Because you won’t have to wait for bank approvals, closing can happen much quicker than with traditional financing. The buyer also may be able to negotiate better terms.
“When you’re talking seller financing, the sky is the limit,” says Rickabaugh.
You may find a seller willing to accept 5 percent or 10 percent down and offer zero-interest or low-interest financing for 10 or 30 years. But in many cases, you will come across sellers who charge 7 percent to 10 percent interest and a 20 percent down payment.
It all depends on the particular situations of the buyer and the seller.
Good terms available but harder to find
Sellers who have paid off their home, have been trying to sell for a while and are tired of carrying the costs of property taxes, insurance and maintenance, are your best bet in getting a good deal.
“My friend just bought this property in Missouri for $40,000 with zero interest through seller financing,” Rickabaugh says.
But those don’t fall from the sky.
Seller financing can be expensive
Jeff Gross, a real estate broker and an investor in Gilbert, Ariz., who specializes in seller financing, offers buyers a program that allows them to choose any home for sale and purchase it through seller financing. But that comes at a price.
Gross’ company pays cash for the home the buyer chooses, adds 20 percent to the price paid and resells it to the buyer, who then is required to put a minimum of percent 20 down and pay about 7 percent to 9 percent interest for a seven-year balloon mortgage.
The deal may sound expensive, but “it gives them the opportunity to get the house that they want now and refinance later when they qualify for a loan,” Gross says.

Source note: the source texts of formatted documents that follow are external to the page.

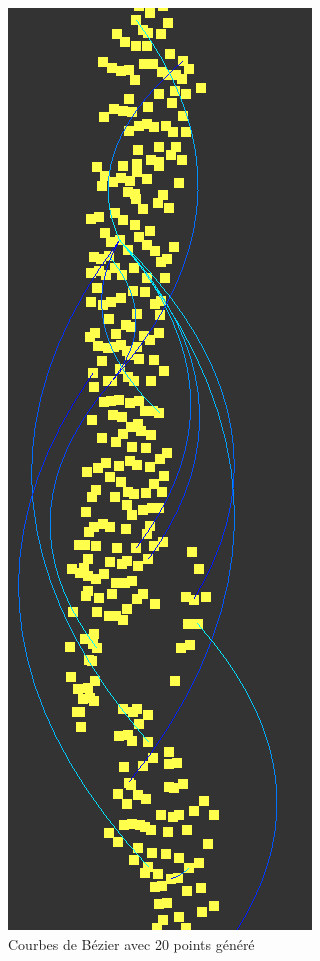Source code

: \documentclass[12pt]{article}
\begin{document}
		\begin{figure}[!h]
		\begin{center}
		\includegraphics[scale=.60]{20_generated_points.png}
		\caption{Courbes de Bézier avec 20 points généré}
		\end{center}
		\end{figure}
		
\end{document}
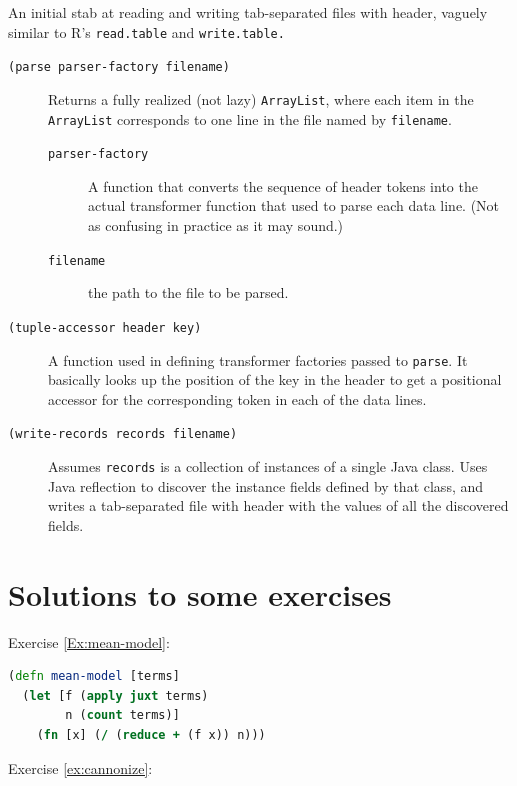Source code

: \documentclass[10pt,openany]{article}
\numberwithin{definition}{section}
\numberwithin{example}{section}
\numberwithin{equation}{section}
\numberwithin{figure}{section}
\begin{document}
An initial stab at reading and writing tab-separated files with header,
vaguely similar to R's \texttt{read.table} and \texttt{write.table.}
\begin{description}
\item [{\texttt{(parse~parser-factory~filename)}}] Returns a fully realized
(not lazy) \texttt{ArrayList}, where each item in the \texttt{ArrayList}
corresponds to one line in the file named by \texttt{filename}.

\begin{description}
\item [{\texttt{parser-factory}}] A function that converts the sequence
of header tokens into the actual transformer function that used to
parse each data line. (Not as confusing in practice as it may sound.)
\item [{\texttt{filename}}] the path to the file to be parsed.
\end{description}
\item [{\texttt{(tuple-accessor~header~key)}}] A function used in defining
transformer factories passed to \texttt{parse}. It basically looks
up the position of the key in the header to get a positional accessor
for the corresponding token in each of the data lines.
\item [{\texttt{(write-records~records~filename)}}] Assumes \texttt{records}
is a collection of instances of a single Java class. Uses Java reflection
to discover the instance fields defined by that class, and writes
a tab-separated file with header with the values of all the discovered
fields.
\end{description}
\newpage{}


\section{Solutions to some exercises}

Exercise \ref{Ex:mean-model}:

\begin{minipage}[t]{1\columnwidth}%
\begin{lstlisting}[caption={Mean additive model},label={lis:mean-model},language=clojure,tabsize=2]
(defn mean-model [terms] 
  (let [f (apply juxt terms)
        n (count terms)]
    (fn [x] (/ (reduce + (f x)) n)))
\end{lstlisting}
%
\end{minipage}

Exercise \ref{ex:cannonize}:
\end{document}
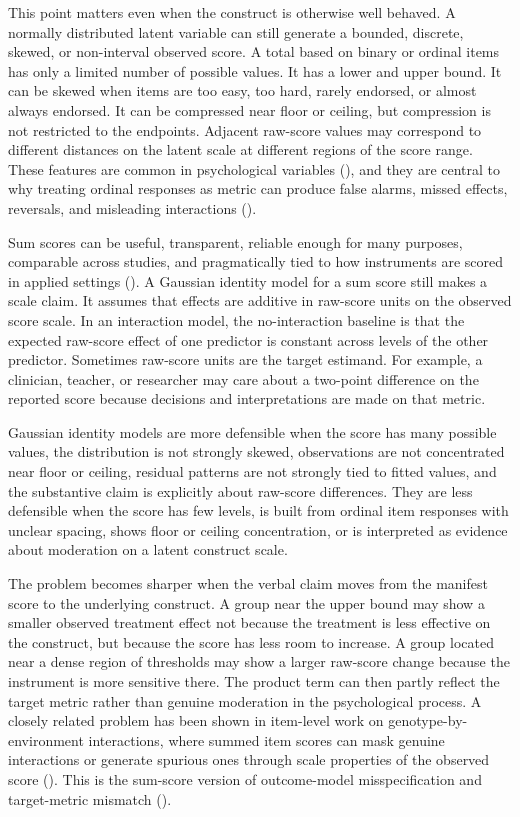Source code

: \documentclass[
  man,
  longtable,
  nolmodern,
  notxfonts,
  notimes,
  colorlinks=true,linkcolor=blue,citecolor=blue,urlcolor=blue]{apa7}
\begin{document}
This point matters even when the construct is otherwise well behaved. A
normally distributed latent variable can still generate a bounded,
discrete, skewed, or non-interval observed score. A total based on
binary or ordinal items has only a limited number of possible values. It
has a lower and upper bound. It can be skewed when items are too easy,
too hard, rarely endorsed, or almost always endorsed. It can be
compressed near floor or ceiling, but compression is not restricted to
the endpoints. Adjacent raw-score values may correspond to different
distances on the latent scale at different regions of the score range.
These features are common in psychological variables
(), and they are central to why
treating ordinal responses as metric can produce false alarms, missed
effects, reversals, and misleading interactions
().

Sum scores can be useful, transparent, reliable enough for many
purposes, comparable across studies, and pragmatically tied to how
instruments are scored in applied settings
(). A Gaussian
identity model for a sum score still makes a scale claim. It assumes
that effects are additive in raw-score units on the observed score
scale. In an interaction model, the no-interaction baseline is that the
expected raw-score effect of one predictor is constant across levels of
the other predictor. Sometimes raw-score units are the target estimand.
For example, a clinician, teacher, or researcher may care about a
two-point difference on the reported score because decisions and
interpretations are made on that metric.

Gaussian identity models are more defensible when the score has many
possible values, the distribution is not strongly skewed, observations
are not concentrated near floor or ceiling, residual patterns are not
strongly tied to fitted values, and the substantive claim is explicitly
about raw-score differences. They are less defensible when the score has
few levels, is built from ordinal item responses with unclear spacing,
shows floor or ceiling concentration, or is interpreted as evidence
about moderation on a latent construct scale.

The problem becomes sharper when the verbal claim moves from the
manifest score to the underlying construct. A group near the upper bound
may show a smaller observed treatment effect not because the treatment
is less effective on the construct, but because the score has less room
to increase. A group located near a dense region of thresholds may show
a larger raw-score change because the instrument is more sensitive
there. The product term can then partly reflect the target metric rather
than genuine moderation in the psychological process. A closely related
problem has been shown in item-level work on genotype-by-environment
interactions, where summed item scores can mask genuine interactions or
generate spurious ones through scale properties of the observed score
(). This is the
sum-score version of outcome-model misspecification and target-metric
mismatch ().
\end{document}
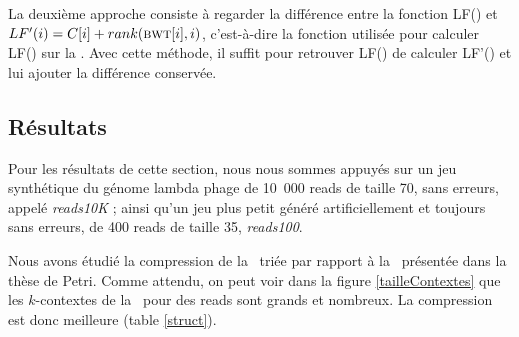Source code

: La deuxième approche consiste à regarder la différence entre la fonction LF() et $LF'(i) = C[i] + rank(\textsc{bwt}[i], i)$, c'est-à-dire la fonction utilisée pour calculer LF() sur la \bwt. Avec cette méthode, il suffit pour retrouver LF() de calculer LF'() et lui ajouter la différence conservée.



%

%
%
%

\subsection{Résultats} 


Pour les résultats de cette section, nous nous sommes appuyés sur un jeu synthétique du génome lambda phage de 10~000 reads de taille 70, sans erreurs, appelé \textit{reads10K} ; ainsi qu'un jeu plus petit généré artificiellement et toujours sans erreurs, de 400 reads de taille 35, \textit{reads100}.

Nous avons étudié la compression de la \kbwt\ triée par rapport à la \kbwt\ présentée dans la thèse de Petri. Comme attendu, on peut voir dans la figure \ref{tailleContextes} que les $k$-contextes de la \kbwt\ pour des reads sont grands et nombreux. La compression est donc meilleure (table \ref{struct}).

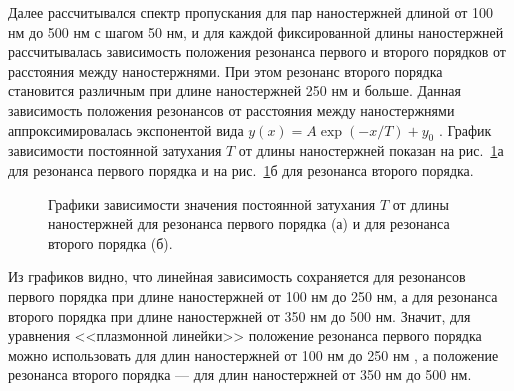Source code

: Далее рассчитывался спектр пропускания для пар наностержней длиной от 100 нм до 500 нм с шагом 50 нм, и для каждой фиксированной длины наностержней рассчитывалась зависимость положения резонанса первого и второго порядков от расстояния между наностержнями. При этом резонанс второго порядка становится различным при длине наностержней 250 нм и больше. Данная зависимость положения резонансов от расстояния между наностержнями аппроксимировалась экспонентой вида $ y(x) = A \exp (-x/ T ) + y_0 $ . График зависимости постоянной затухания $ T $ от длины наностержней показан на рис.~\ref{img:expdecay}а для резонанса первого порядка и на рис.~\ref{img:expdecay}б для резонанса второго порядка.

\begin{figure}
\caption{Графики зависимости значения постоянной затухания $ T $ от длины наностержней для резонанса первого порядка (а) и для резонанса второго порядка (б).}
\label{img:expdecay}
\end{figure}

Из графиков видно, что линейная зависимость сохраняется для резонансов первого порядка при длине наностержней от 100 нм до 250 нм, а для резонанса второго порядка при длине наностержней от 350 нм до 500 нм. Значит, для уравнения <<плазмонной линейки>> положение резонанса первого порядка можно использовать для длин наностержней от 100 нм до 250 нм  , а положение резонанса второго порядка --- для длин наностержней от 350 нм до 500 нм.

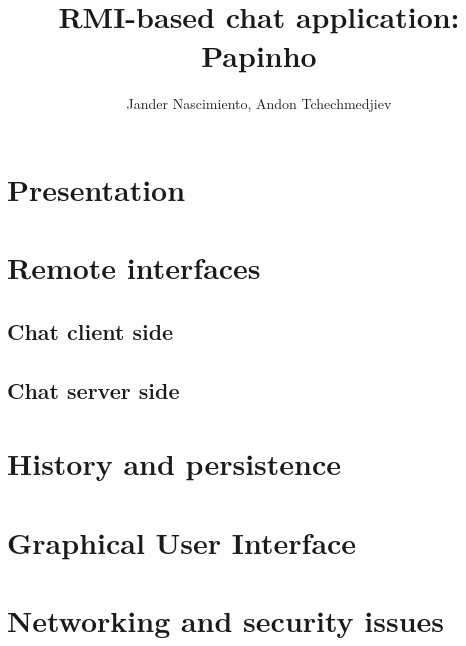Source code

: \documentclass[8pt,a4paper]{article}
\title {RMI-based chat application: Papinho}
\author{Jander Nascimiento, Andon Tchechmedjiev}
\begin{document}
\maketitle
\section{Presentation}
\section{Remote interfaces}
\subsection{Chat client side}
\subsection{Chat server side}
\section{History and persistence}
\section{Graphical User Interface}
\section{Networking and security issues}
\end{document}
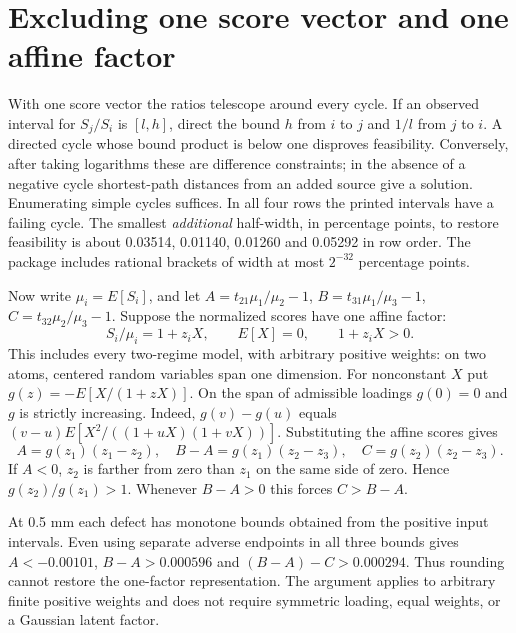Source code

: \documentclass[11pt]{article}
\begin{document}
\section{Excluding one score vector and one affine factor}
With one score vector the ratios telescope around every cycle. If an observed interval for $S_j/S_i$ is $[l,h]$, direct the bound $h$ from $i$ to $j$ and $1/l$ from $j$ to $i$. A directed cycle whose bound product is below one disproves feasibility. Conversely, after taking logarithms these are difference constraints; in the absence of a negative cycle shortest-path distances from an added source give a solution. Enumerating simple cycles suffices. In all four rows the printed intervals have a failing cycle. The smallest \emph{additional} half-width, in percentage points, to restore feasibility is about 0.03514, 0.01140, 0.01260 and 0.05292 in row order. The package includes rational brackets of width at most $2^{-32}$ percentage points.

Now write $\mu_i=E[S_i]$, and let $A=t_{21}\mu_1/\mu_2-1$, $B=t_{31}\mu_1/\mu_3-1$, $C=t_{32}\mu_2/\mu_3-1$. Suppose the normalized scores have one affine factor:
\[
 S_i/\mu_i=1+z_i X,\qquad E[X]=0,\qquad 1+z_i X>0.
\]
This includes every two-regime model, with arbitrary positive weights: on two atoms, centered random variables span one dimension. For nonconstant $X$ put $g(z)=-E[X/(1+zX)]$. On the span of admissible loadings $g(0)=0$ and $g$ is strictly increasing. Indeed, $g(v)-g(u)$ equals $(v-u)E[X^2/((1+uX)(1+vX))]$. Substituting the affine scores gives
\[
 A=g(z_1)(z_1-z_2),\quad B-A=g(z_1)(z_2-z_3),\quad
 C=g(z_2)(z_2-z_3).
\]
If $A<0$, $z_2$ is farther from zero than $z_1$ on the same side of zero. Hence $g(z_2)/g(z_1)>1$. Whenever $B-A>0$ this forces $C>B-A$.

At 0.5 mm each defect has monotone bounds obtained from the positive input intervals. Even using separate adverse endpoints in all three bounds gives $A<-0.00101$, $B-A>0.000596$ and $(B-A)-C>0.000294$. Thus rounding cannot restore the one-factor representation. The argument applies to arbitrary finite positive weights and does not require symmetric loading, equal weights, or a Gaussian latent factor.
\end{document}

Rickabaugh says interest rates in the 7 percent to 9 percent range are common in the seller financing arena because sellers are taking a risk and want something extra for not being able to cash out on the home right away, as they would in a traditional sale.
The key is to negotiate terms that allow the buyer at least five years before the loan has to be refinanced, says attorney Gaylene Rogers Lonergan in Dallas.
Be wary of homes with mortgages
Before buying a property using seller financing, buyers need to be aware if the seller still has a mortgage on the property, Lonergan says. The title company assisting in the closing should be able to tell you if the property has a clear title, but it’s best to have an attorney involved early in the process.
Owners who still owe a balance on their mortgage can legally sell their properties in most states, Lonergan says, but most mortgage contracts give lenders the option to demand the mortgage be paid in full if the property is sold. It is known as the due-on-sale clause.
Most lenders don’t enforce the clause as long as they get paid every month, but if the lender enforces it and the buyer can’t pay off the mortgage, the buyer could lose the home, Lonergan says.
Some sellers try to get around that by not transferring the title to the new buyer. Instead, the seller takes the buyer’s payment each month and continues to make the payments on the existing mortgage. Seller and buyer sign an agreement that provides the buyer with an equitable interest in the property, but the title isn’t transferred until the loan is paid off.
Lonergan recommends staying away from homes with mortgages, but if you decide to go for it, at least hire a third party, such as a servicing company, to collect your payments and send them directly to the bank.
If the seller defaults on other debts, you would still be at risk. Creditors with judgments against the seller can try to foreclose on the home because legally, the home still belongs to the seller.
“Seller financing can be a great tool, but it has to be done right,” Lonergan says.